Hieronymus Bosch and his Fantasy Art

In all books about art and all the books about fantasy art Hieronymus Bosch is mentioned as the father of surrealist art and the Fantasy Art genre. All those monsters, impossible structures of the machines and the bizarre landscapes he painted in his works, are a great example of Fantasy Art. His style was unique, strikingly free, and his symbolism, unforgettably vivid, remains unparalleled to this day.

Indeed Bosch had a tremendous fantasy or maybe even a tremendous fear of hell. Hieronymus took his work very seriously and absolutely not as an amusement. Marvellous and terrifying, he expressed an intense pessimism and reflected the anxieties of his time, one of great social and political upheaval.

It was his image of hell, his tragic view of human existence, dwelling upon the triumph of sin that forced him to paint all the horror.

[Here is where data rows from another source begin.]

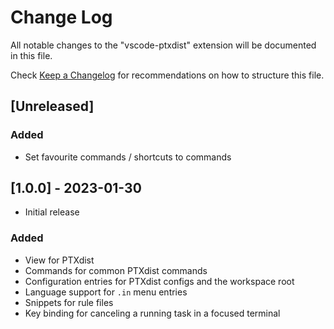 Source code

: # Change Log

All notable changes to the "vscode-ptxdist" extension will be documented in this file.

Check [Keep a Changelog](http://keepachangelog.com/) for recommendations on how to structure this file.

## [Unreleased]

### Added

- Set favourite commands / shortcuts to commands

## [1.0.0] - 2023-01-30

- Initial release

### Added

- View for PTXdist
- Commands for common PTXdist commands
- Configuration entries for PTXdist configs and the workspace root
- Language support for `.in` menu entries
- Snippets for rule files
- Key binding for canceling a running task in a focused terminal
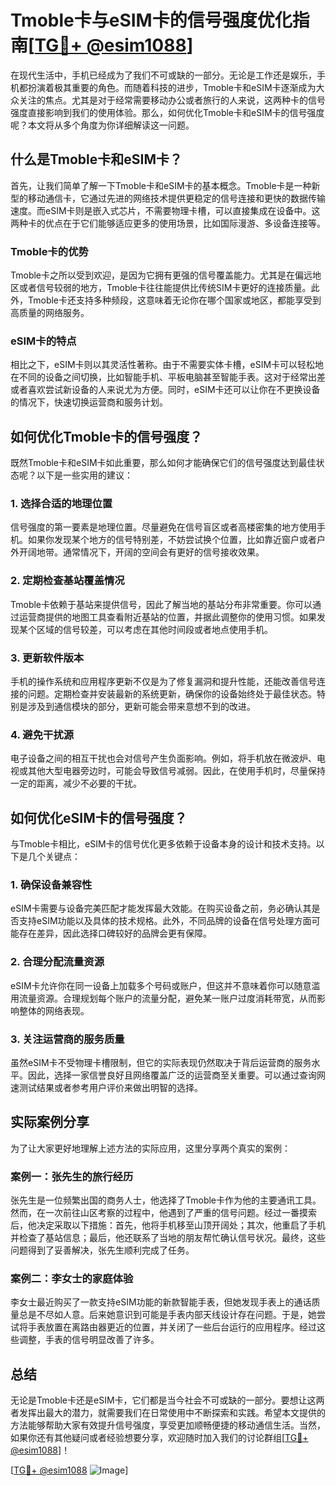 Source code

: # Tmoble卡与eSIM卡的信号强度优化指南[[TG💪+ @esim1088](https://t.me/s/esim1088)]

在现代生活中，手机已经成为了我们不可或缺的一部分。无论是工作还是娱乐，手机都扮演着极其重要的角色。而随着科技的进步，Tmoble卡和eSIM卡逐渐成为大众关注的焦点。尤其是对于经常需要移动办公或者旅行的人来说，这两种卡的信号强度直接影响到我们的使用体验。那么，如何优化Tmoble卡和eSIM卡的信号强度呢？本文将从多个角度为你详细解读这一问题。

## 什么是Tmoble卡和eSIM卡？

首先，让我们简单了解一下Tmoble卡和eSIM卡的基本概念。Tmoble卡是一种新型的移动通信卡，它通过先进的网络技术提供更稳定的信号连接和更快的数据传输速度。而eSIM卡则是嵌入式芯片，不需要物理卡槽，可以直接集成在设备中。这两种卡的优点在于它们能够适应更多的使用场景，比如国际漫游、多设备连接等。

### Tmoble卡的优势

Tmoble卡之所以受到欢迎，是因为它拥有更强的信号覆盖能力。尤其是在偏远地区或者信号较弱的地方，Tmoble卡往往能提供比传统SIM卡更好的连接质量。此外，Tmoble卡还支持多种频段，这意味着无论你在哪个国家或地区，都能享受到高质量的网络服务。

### eSIM卡的特点

相比之下，eSIM卡则以其灵活性著称。由于不需要实体卡槽，eSIM卡可以轻松地在不同的设备之间切换，比如智能手机、平板电脑甚至智能手表。这对于经常出差或者喜欢尝试新设备的人来说尤为方便。同时，eSIM卡还可以让你在不更换设备的情况下，快速切换运营商和服务计划。

## 如何优化Tmoble卡的信号强度？

既然Tmoble卡和eSIM卡如此重要，那么如何才能确保它们的信号强度达到最佳状态呢？以下是一些实用的建议：

### 1. 选择合适的地理位置

信号强度的第一要素是地理位置。尽量避免在信号盲区或者高楼密集的地方使用手机。如果你发现某个地方的信号特别差，不妨尝试换个位置，比如靠近窗户或者户外开阔地带。通常情况下，开阔的空间会有更好的信号接收效果。

### 2. 定期检查基站覆盖情况

Tmoble卡依赖于基站来提供信号，因此了解当地的基站分布非常重要。你可以通过运营商提供的地图工具查看附近基站的位置，并据此调整你的使用习惯。如果发现某个区域的信号较差，可以考虑在其他时间段或者地点使用手机。

### 3. 更新软件版本

手机的操作系统和应用程序更新不仅是为了修复漏洞和提升性能，还能改善信号连接的问题。定期检查并安装最新的系统更新，确保你的设备始终处于最佳状态。特别是涉及到通信模块的部分，更新可能会带来意想不到的改进。

### 4. 避免干扰源

电子设备之间的相互干扰也会对信号产生负面影响。例如，将手机放在微波炉、电视或其他大型电器旁边时，可能会导致信号减弱。因此，在使用手机时，尽量保持一定的距离，减少不必要的干扰。

## 如何优化eSIM卡的信号强度？

与Tmoble卡相比，eSIM卡的信号优化更多依赖于设备本身的设计和技术支持。以下是几个关键点：

### 1. 确保设备兼容性

eSIM卡需要与设备完美匹配才能发挥最大效能。在购买设备之前，务必确认其是否支持eSIM功能以及具体的技术规格。此外，不同品牌的设备在信号处理方面可能存在差异，因此选择口碑较好的品牌会更有保障。

### 2. 合理分配流量资源

eSIM卡允许你在同一设备上加载多个号码或账户，但这并不意味着你可以随意滥用流量资源。合理规划每个账户的流量分配，避免某一账户过度消耗带宽，从而影响整体的网络表现。

### 3. 关注运营商的服务质量

虽然eSIM卡不受物理卡槽限制，但它的实际表现仍然取决于背后运营商的服务水平。因此，选择一家信誉良好且网络覆盖广泛的运营商至关重要。可以通过查询网速测试结果或者参考用户评价来做出明智的选择。

## 实际案例分享

为了让大家更好地理解上述方法的实际应用，这里分享两个真实的案例：

### 案例一：张先生的旅行经历

张先生是一位频繁出国的商务人士，他选择了Tmoble卡作为他的主要通讯工具。然而，在一次前往山区考察的过程中，他遇到了严重的信号问题。经过一番摸索后，他决定采取以下措施：首先，他将手机移至山顶开阔处；其次，他重启了手机并检查了基站信息；最后，他还联系了当地的朋友帮忙确认信号状况。最终，这些问题得到了妥善解决，张先生顺利完成了任务。

### 案例二：李女士的家庭体验

李女士最近购买了一款支持eSIM功能的新款智能手表，但她发现手表上的通话质量总是不尽如人意。后来她意识到可能是手表内部天线设计存在问题。于是，她尝试将手表放置在离路由器更近的位置，并关闭了一些后台运行的应用程序。经过这些调整，手表的信号明显改善了许多。

## 总结

无论是Tmoble卡还是eSIM卡，它们都是当今社会不可或缺的一部分。要想让这两者发挥出最大的潜力，就需要我们在日常使用中不断探索和实践。希望本文提供的方法能够帮助大家有效提升信号强度，享受更加顺畅便捷的移动通信生活。当然，如果你还有其他疑问或者经验想要分享，欢迎随时加入我们的讨论群组[[TG💪+ @esim1088](https://t.me/s/esim1088)]！

[[TG💪+ @esim1088](https://t.me/s/esim1088) ![Image](https://i.postimg.cc/4NQfJmqS/Snipaste-2025-05-13-00-14-12.png)] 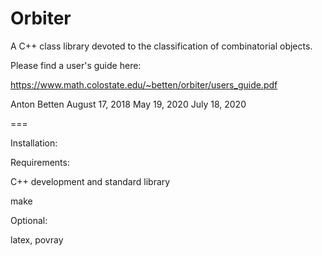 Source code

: Orbiter
=======

A C++ class library devoted to the classification of combinatorial objects.


Please find a user's guide here:


https://www.math.colostate.edu/~betten/orbiter/users_guide.pdf


Anton Betten
August 17, 2018
May 19, 2020
July 18, 2020


===

Installation:

Requirements:

C++ development and standard library

make

Optional:

latex, povray



  

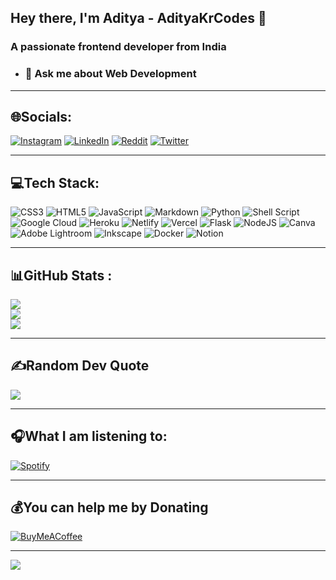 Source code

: ## Hey there, I'm Aditya - AdityaKrCodes 👋
### A passionate frontend developer from India

 
  

* ### 💬 Ask me about **Web Development** 
---
## 🌐Socials:
[![Instagram](https://img.shields.io/badge/Instagram-%23E4405F.svg?logo=Instagram&logoColor=white)](https://instagram.com/adityakrcodes) [![LinkedIn](https://img.shields.io/badge/LinkedIn-%230077B5.svg?logo=linkedin&logoColor=white)](https://linkedin.com/in/adityakrcodes) [![Reddit](https://img.shields.io/badge/Reddit-%23FF4500.svg?logo=Reddit&logoColor=white)](https://reddit.com/user/adityakrcodes) [![Twitter](https://img.shields.io/badge/Twitter-%231DA1F2.svg?logo=Twitter&logoColor=white)](https://twitter.com/adityakrcodes) 

---
## 💻Tech Stack:
![CSS3](https://img.shields.io/badge/css3-%231572B6.svg?style=for-the-badge&logo=css3&logoColor=white) ![HTML5](https://img.shields.io/badge/html5-%23E34F26.svg?style=for-the-badge&logo=html5&logoColor=white) ![JavaScript](https://img.shields.io/badge/javascript-%23323330.svg?style=for-the-badge&logo=javascript&logoColor=%23F7DF1E) ![Markdown](https://img.shields.io/badge/markdown-%23000000.svg?style=for-the-badge&logo=markdown&logoColor=white) ![Python](https://img.shields.io/badge/python-3670A0?style=for-the-badge&logo=python&logoColor=ffdd54) ![Shell Script](https://img.shields.io/badge/shell_script-%23121011.svg?style=for-the-badge&logo=gnu-bash&logoColor=white) ![Google Cloud](https://img.shields.io/badge/Google%20Cloud-%234285F4.svg?style=for-the-badge&logo=google-cloud&logoColor=white) ![Heroku](https://img.shields.io/badge/heroku-%23430098.svg?style=for-the-badge&logo=heroku&logoColor=white) ![Netlify](https://img.shields.io/badge/netlify-%23000000.svg?style=for-the-badge&logo=netlify&logoColor=#00C7B7) ![Vercel](https://img.shields.io/badge/vercel-%23000000.svg?style=for-the-badge&logo=vercel&logoColor=white) ![Flask](https://img.shields.io/badge/flask-%23000.svg?style=for-the-badge&logo=flask&logoColor=white) ![NodeJS](https://img.shields.io/badge/node.js-6DA55F?style=for-the-badge&logo=node.js&logoColor=white) ![Canva](https://img.shields.io/badge/Canva-%2300C4CC.svg?style=for-the-badge&logo=Canva&logoColor=white) ![Adobe Lightroom](https://img.shields.io/badge/Adobe%20Lightroom-31A8FF.svg?style=for-the-badge&logo=Adobe%20Lightroom&logoColor=white) ![Inkscape](https://img.shields.io/badge/Inkscape-e0e0e0?style=for-the-badge&logo=inkscape&logoColor=080A13) ![Docker](https://img.shields.io/badge/docker-%230db7ed.svg?style=for-the-badge&logo=docker&logoColor=white) ![Notion](https://img.shields.io/badge/Notion-%23000000.svg?style=for-the-badge&logo=notion&logoColor=white)

---
## 📊GitHub Stats :
![](https://github-readme-stats.vercel.app/api?username=adityakrcodes&theme=dark&hide_border=true&include_all_commits=true&count_private=true)<br/>
![](https://github-readme-streak-stats.herokuapp.com/?user=adityakrcodes&theme=dark&hide_border=true)<br/>
![](https://github-readme-stats.vercel.app/api/top-langs/?username=adityakrcodes&theme=dark&hide_border=true&include_all_commits=true&count_private=true&layout=compact)

---
## ✍️Random Dev Quote
![](https://quotes-github-readme.vercel.app/api?type=horizontal&theme=dark)

---
## 🎧What I am listening to:
[![Spotify](https://adityakrcodes-spotify-status.vercel.app/api/spotify)](https://open.spotify.com/user/31ke65y4vvmlqqqsjybg3foclmw4)

---
## 💰You can help me by Donating
[![BuyMeACoffee](https://img.shields.io/badge/Buy%20Me%20a%20Coffee-ffdd00?style=for-the-badge&logo=buy-me-a-coffee&logoColor=black)](https://buymeacoffee.com/adityakrcodes)
<br>

---

[![](https://visitcount.itsvg.in/api?id=adityakrcodes)]()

He was a very religious person and believed in hell, devils, monsters, life after death and all the other things that were ordinary and standard for the inhabitant of Catholic Europe in the XV and early XVI century.

He didn’t want to entertain people, he wanted to frighten them with his bizarre fantasy. I think the man himself must have been very morbid to have been so concerned with pain.

In 1488 he joined the highly respected Brotherhood of Our Lady, an arch-conservative religious group of some 40 influential citizens of 's-Hertogenbosch and some 7000 'outer-members' from all over Europe. Bosch lived at a time when the medieval period was giving way to a new age. His paintings undoubtedly reflect his concern for a changing world. Looked at in this way Bosch and his fantasies are curiously up to date.